* Instructions for the task *
Would you please return the lines of the entries below starting at the line that has "Using the collected" and ending at the line that has "data is available.", both included, exactly as they are?

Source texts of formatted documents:
━━━━━━━━━━
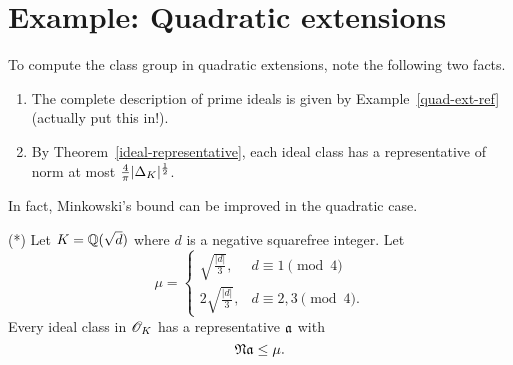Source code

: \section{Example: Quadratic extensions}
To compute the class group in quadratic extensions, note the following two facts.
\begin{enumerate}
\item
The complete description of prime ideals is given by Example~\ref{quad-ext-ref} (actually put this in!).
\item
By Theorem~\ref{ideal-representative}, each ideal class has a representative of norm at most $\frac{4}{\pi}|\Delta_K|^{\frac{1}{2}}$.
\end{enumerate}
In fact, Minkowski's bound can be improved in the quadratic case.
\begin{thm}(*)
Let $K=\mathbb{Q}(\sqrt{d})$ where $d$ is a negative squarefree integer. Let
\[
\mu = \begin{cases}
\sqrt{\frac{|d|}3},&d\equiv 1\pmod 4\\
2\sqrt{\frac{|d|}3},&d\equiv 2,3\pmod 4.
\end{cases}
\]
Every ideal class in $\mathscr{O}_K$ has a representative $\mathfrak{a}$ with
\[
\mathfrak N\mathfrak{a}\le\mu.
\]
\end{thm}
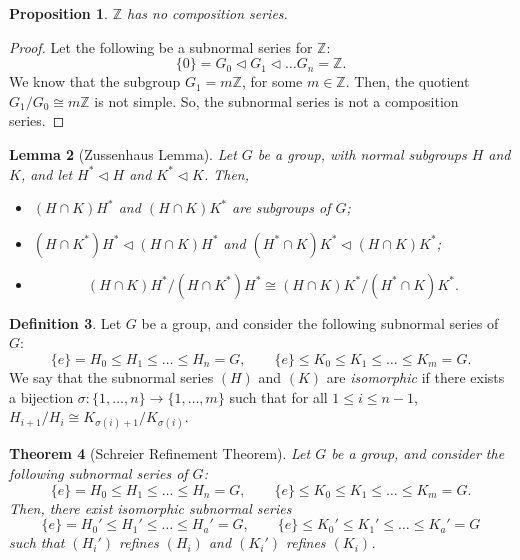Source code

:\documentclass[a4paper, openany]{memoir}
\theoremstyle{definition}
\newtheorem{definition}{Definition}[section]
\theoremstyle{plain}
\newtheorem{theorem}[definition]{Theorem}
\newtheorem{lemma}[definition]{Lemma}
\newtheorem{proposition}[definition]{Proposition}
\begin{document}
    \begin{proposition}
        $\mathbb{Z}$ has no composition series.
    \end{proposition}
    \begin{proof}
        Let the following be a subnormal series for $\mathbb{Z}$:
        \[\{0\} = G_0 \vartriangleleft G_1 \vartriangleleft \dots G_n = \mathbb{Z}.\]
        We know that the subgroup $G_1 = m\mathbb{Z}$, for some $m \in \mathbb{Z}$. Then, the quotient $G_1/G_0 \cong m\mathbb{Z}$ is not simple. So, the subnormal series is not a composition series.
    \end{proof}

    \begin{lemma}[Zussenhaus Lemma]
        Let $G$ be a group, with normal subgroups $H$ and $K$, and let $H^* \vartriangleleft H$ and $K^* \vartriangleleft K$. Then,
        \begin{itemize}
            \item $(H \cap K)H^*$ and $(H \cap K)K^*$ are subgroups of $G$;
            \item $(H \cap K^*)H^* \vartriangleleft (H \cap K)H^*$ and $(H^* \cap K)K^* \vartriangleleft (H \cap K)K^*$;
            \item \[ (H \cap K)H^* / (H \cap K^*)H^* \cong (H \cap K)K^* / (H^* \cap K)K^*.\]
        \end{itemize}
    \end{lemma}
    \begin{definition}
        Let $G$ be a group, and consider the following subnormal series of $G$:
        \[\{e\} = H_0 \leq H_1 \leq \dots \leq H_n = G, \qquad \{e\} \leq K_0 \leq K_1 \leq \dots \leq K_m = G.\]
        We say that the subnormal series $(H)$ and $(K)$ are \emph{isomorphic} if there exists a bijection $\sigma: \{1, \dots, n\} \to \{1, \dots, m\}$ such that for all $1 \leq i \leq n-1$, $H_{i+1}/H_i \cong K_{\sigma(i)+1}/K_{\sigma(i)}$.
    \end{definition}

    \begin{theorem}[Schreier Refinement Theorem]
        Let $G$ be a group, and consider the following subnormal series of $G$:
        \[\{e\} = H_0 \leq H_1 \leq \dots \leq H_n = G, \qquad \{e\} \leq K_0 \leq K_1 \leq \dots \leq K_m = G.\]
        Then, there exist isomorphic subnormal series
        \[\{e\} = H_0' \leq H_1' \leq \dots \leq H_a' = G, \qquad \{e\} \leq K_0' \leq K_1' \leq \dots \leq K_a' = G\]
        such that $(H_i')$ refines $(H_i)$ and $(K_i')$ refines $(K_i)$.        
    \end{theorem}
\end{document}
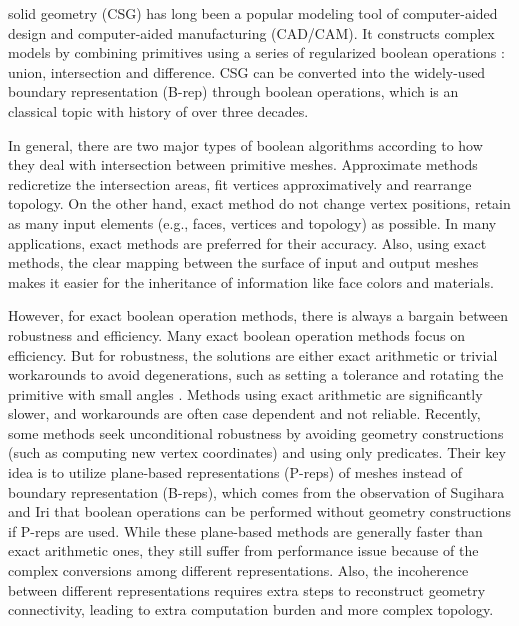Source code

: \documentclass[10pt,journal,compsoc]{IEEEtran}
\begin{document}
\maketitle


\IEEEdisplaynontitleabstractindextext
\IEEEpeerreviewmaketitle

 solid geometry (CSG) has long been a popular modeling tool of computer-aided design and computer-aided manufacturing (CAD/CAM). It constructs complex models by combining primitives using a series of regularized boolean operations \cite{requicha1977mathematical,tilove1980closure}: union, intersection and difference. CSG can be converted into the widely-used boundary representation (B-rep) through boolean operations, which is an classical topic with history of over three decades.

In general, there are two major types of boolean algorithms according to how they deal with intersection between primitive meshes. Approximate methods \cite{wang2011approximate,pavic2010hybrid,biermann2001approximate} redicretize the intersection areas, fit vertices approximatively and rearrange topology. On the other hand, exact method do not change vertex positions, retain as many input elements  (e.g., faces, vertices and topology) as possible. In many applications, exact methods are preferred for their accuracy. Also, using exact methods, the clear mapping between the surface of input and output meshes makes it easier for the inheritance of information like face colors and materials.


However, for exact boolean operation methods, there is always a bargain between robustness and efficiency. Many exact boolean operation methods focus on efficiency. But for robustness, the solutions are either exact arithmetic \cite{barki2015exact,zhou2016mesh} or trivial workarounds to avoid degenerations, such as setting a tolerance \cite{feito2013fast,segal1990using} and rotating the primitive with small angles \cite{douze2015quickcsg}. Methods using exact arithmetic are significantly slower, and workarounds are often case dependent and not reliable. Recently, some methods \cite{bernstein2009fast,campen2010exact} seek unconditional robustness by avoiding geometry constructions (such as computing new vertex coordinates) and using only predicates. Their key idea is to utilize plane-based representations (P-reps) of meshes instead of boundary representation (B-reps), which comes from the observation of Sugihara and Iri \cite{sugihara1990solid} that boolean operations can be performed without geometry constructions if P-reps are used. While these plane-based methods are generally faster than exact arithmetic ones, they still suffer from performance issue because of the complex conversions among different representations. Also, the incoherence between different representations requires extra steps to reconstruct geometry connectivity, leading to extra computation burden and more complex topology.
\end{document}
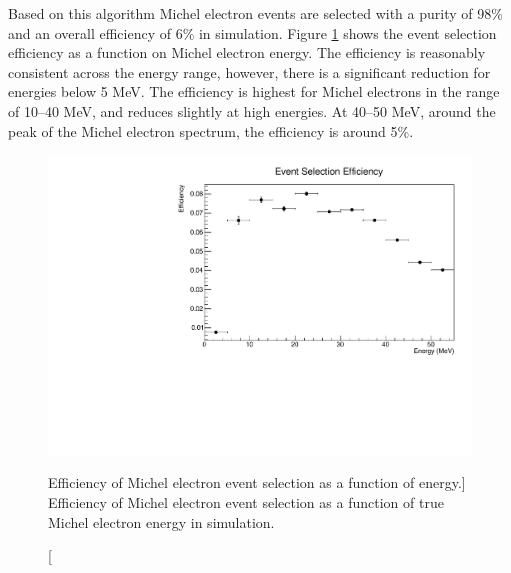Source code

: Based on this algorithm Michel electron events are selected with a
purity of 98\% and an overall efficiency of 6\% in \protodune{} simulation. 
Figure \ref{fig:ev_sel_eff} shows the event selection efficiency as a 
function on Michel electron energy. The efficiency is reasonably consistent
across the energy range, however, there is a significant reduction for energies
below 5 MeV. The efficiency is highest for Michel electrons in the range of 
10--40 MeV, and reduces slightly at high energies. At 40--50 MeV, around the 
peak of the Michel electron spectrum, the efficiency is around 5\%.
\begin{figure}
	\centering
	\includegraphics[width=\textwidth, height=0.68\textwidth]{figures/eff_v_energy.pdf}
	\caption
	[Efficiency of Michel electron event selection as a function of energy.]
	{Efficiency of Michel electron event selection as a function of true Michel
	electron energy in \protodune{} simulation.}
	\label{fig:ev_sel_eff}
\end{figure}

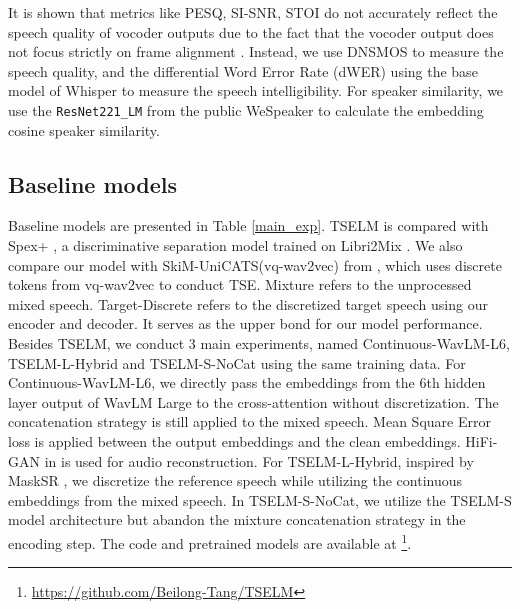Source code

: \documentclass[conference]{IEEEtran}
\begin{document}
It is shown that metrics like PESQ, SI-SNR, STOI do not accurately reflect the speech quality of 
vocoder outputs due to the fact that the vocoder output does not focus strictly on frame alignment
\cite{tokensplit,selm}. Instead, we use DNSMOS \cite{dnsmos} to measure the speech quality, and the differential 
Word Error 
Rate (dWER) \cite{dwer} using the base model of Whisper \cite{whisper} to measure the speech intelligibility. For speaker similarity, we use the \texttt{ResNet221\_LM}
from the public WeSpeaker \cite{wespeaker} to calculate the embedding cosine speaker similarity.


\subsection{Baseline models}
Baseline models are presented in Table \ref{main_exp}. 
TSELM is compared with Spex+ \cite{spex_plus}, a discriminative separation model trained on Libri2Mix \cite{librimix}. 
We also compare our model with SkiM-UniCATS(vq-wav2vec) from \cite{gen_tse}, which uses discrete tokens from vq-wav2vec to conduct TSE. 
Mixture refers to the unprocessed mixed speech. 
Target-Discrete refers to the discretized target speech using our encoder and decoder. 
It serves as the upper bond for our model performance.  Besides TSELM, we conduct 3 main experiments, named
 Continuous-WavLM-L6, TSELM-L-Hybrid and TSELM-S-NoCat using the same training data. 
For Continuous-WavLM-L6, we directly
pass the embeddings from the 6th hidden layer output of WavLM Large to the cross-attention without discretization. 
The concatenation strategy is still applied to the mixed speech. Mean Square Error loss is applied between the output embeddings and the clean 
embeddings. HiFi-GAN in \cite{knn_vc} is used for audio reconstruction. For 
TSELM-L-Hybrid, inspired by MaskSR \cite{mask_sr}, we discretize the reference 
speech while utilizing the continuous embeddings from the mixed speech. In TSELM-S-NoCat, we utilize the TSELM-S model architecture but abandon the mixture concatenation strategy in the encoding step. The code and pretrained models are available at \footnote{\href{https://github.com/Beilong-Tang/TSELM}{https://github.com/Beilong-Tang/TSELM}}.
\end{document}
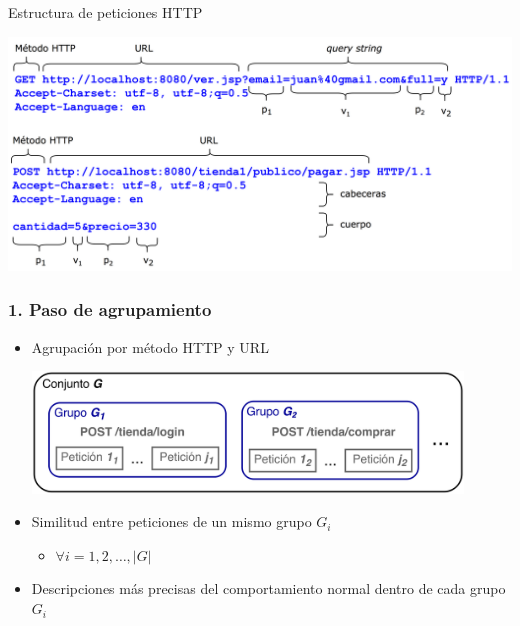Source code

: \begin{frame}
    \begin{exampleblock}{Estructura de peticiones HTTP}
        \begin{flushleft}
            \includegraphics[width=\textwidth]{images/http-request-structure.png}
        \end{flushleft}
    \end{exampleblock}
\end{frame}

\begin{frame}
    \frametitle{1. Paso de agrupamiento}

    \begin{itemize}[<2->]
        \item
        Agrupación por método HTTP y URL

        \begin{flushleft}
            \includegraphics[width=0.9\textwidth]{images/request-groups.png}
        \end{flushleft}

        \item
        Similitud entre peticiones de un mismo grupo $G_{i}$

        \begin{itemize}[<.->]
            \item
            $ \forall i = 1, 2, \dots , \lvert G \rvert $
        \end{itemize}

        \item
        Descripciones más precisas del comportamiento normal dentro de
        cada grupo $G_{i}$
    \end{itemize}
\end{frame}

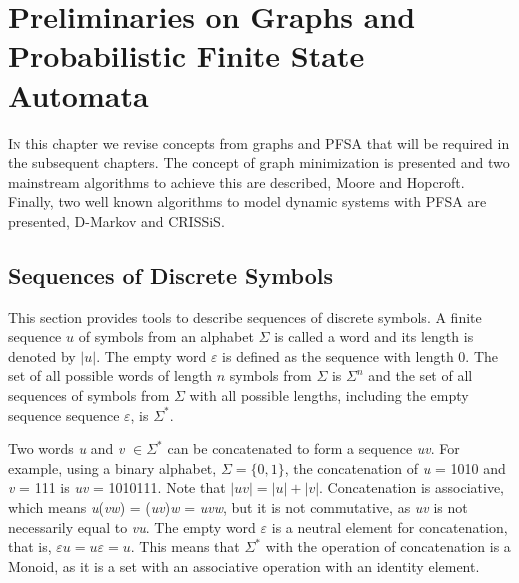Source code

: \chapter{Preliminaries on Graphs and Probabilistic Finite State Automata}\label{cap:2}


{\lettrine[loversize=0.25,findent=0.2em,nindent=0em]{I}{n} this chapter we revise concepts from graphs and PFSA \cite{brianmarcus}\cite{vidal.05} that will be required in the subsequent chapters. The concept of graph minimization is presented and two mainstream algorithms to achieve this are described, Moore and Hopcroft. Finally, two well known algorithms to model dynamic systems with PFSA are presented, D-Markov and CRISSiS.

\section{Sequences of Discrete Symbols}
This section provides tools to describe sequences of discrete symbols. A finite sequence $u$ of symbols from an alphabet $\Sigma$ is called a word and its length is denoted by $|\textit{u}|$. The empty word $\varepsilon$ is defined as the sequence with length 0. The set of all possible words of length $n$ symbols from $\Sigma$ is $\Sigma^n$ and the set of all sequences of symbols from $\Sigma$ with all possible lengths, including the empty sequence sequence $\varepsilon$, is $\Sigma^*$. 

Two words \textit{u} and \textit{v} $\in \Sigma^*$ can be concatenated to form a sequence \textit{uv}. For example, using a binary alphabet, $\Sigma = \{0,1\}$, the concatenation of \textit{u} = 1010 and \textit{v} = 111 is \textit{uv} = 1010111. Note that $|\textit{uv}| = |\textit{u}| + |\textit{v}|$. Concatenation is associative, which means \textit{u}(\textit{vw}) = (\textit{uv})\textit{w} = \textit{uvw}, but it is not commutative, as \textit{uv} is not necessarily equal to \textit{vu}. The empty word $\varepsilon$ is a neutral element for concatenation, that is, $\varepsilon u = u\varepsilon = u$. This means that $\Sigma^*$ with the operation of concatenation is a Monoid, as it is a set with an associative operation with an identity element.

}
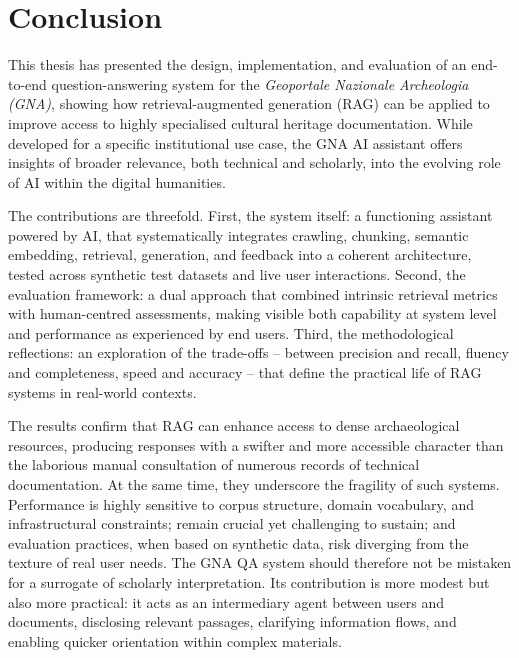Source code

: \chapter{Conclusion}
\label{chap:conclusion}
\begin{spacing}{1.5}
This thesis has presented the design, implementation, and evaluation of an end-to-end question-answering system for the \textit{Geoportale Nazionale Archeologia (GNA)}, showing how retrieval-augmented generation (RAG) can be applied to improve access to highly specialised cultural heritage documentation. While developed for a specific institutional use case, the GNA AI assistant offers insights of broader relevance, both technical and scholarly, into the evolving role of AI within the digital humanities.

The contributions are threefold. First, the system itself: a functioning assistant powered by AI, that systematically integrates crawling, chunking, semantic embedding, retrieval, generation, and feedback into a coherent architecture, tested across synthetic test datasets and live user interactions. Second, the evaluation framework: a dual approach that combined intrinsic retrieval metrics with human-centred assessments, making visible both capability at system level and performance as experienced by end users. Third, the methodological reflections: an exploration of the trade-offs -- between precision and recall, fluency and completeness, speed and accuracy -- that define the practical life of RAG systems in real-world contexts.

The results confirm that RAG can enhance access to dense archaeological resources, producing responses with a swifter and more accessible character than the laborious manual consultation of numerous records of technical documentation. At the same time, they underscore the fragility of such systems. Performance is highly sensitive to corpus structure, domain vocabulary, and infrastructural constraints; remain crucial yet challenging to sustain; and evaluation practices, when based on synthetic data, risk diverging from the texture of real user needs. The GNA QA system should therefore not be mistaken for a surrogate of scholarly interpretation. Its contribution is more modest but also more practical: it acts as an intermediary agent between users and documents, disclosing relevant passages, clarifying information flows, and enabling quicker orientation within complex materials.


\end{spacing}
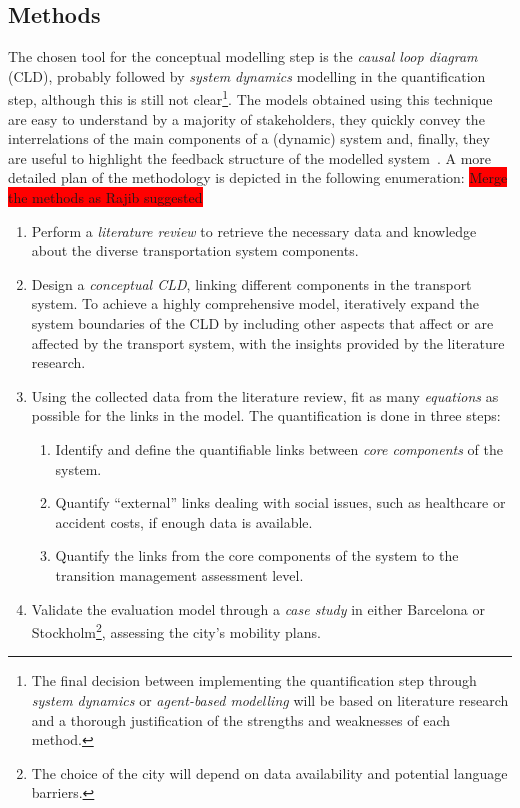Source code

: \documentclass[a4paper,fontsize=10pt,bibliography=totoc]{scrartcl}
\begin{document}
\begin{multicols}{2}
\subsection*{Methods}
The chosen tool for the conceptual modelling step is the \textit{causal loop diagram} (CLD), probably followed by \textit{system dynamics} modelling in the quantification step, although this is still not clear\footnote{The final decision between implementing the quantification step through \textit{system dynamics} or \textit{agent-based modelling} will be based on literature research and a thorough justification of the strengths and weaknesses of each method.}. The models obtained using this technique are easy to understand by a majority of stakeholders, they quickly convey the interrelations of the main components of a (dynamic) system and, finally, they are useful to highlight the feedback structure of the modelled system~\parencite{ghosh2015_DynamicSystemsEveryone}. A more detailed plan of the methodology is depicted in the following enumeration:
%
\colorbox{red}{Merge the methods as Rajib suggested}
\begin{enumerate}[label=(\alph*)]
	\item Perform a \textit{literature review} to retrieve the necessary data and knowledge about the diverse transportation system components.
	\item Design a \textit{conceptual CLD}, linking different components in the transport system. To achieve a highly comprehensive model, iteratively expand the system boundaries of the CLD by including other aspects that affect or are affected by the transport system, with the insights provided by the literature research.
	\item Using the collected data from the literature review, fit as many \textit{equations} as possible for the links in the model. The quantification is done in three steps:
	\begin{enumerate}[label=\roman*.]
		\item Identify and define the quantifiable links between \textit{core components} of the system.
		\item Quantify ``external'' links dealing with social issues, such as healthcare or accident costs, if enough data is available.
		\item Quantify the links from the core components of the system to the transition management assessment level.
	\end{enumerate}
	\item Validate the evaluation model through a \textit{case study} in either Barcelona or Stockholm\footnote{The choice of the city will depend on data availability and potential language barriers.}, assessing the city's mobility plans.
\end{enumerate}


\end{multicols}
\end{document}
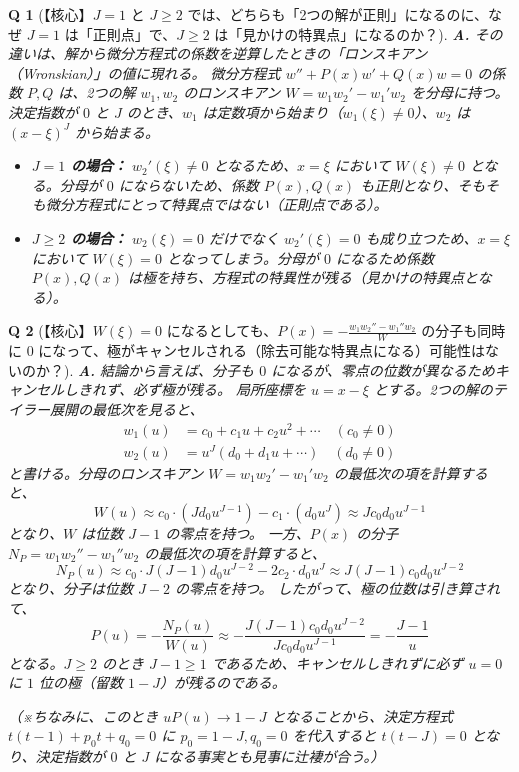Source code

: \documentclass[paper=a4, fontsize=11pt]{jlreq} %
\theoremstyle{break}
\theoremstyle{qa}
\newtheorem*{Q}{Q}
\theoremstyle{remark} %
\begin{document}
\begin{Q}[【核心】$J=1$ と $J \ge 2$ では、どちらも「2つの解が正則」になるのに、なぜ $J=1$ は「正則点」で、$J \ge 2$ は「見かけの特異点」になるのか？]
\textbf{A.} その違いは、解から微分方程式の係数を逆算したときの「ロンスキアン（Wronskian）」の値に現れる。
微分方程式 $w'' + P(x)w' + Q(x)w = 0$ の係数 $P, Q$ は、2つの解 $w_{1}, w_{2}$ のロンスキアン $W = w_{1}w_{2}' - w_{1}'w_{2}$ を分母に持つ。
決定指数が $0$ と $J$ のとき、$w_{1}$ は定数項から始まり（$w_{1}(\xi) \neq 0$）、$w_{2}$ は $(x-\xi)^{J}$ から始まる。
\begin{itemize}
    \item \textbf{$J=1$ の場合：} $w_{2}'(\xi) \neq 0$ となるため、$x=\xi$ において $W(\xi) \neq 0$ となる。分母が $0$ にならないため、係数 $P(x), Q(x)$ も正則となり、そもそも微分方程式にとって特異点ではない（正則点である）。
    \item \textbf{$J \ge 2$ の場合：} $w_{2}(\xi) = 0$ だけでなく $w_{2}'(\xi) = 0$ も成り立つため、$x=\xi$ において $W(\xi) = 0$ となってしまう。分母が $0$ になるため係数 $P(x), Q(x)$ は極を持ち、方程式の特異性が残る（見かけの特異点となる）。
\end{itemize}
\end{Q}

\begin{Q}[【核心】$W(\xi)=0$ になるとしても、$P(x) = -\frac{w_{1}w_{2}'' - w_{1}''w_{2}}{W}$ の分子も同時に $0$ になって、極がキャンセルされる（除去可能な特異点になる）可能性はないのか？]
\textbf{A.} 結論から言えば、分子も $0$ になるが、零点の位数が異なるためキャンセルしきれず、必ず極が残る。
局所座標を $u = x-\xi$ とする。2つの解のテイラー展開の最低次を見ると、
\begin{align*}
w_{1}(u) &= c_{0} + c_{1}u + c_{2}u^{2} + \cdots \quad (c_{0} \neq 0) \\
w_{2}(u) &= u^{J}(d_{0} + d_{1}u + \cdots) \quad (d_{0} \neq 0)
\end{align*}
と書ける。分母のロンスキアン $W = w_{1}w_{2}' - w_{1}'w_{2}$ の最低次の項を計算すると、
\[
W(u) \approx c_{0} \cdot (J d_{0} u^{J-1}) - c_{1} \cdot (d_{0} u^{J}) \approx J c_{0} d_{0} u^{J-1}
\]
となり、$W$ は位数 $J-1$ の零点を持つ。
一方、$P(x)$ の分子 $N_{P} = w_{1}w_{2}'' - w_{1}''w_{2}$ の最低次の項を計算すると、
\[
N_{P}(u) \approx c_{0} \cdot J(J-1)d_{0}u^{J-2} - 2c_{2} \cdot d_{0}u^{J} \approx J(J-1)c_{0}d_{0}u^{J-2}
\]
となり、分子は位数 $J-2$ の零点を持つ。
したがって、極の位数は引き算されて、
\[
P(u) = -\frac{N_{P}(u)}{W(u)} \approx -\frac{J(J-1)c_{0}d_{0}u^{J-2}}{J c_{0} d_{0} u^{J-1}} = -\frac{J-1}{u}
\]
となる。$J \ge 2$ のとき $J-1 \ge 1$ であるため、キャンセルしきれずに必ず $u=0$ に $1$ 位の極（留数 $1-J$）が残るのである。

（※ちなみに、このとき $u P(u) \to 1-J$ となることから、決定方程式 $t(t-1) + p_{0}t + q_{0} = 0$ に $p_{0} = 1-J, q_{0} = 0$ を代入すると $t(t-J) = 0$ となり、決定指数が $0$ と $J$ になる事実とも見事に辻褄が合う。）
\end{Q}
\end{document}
━━━━━━━━━━
* Result for this task *
	\item Using the collected data from the literature review, fit as many \textit{equations} as possible for the links in the model. The quantification is done in three steps:
	\begin{enumerate}[label=\roman*.]
		\item Identify and define the quantifiable links between \textit{core components} of the system.
		\item Quantify ``external'' links dealing with social issues, such as healthcare or accident costs, if enough data is available.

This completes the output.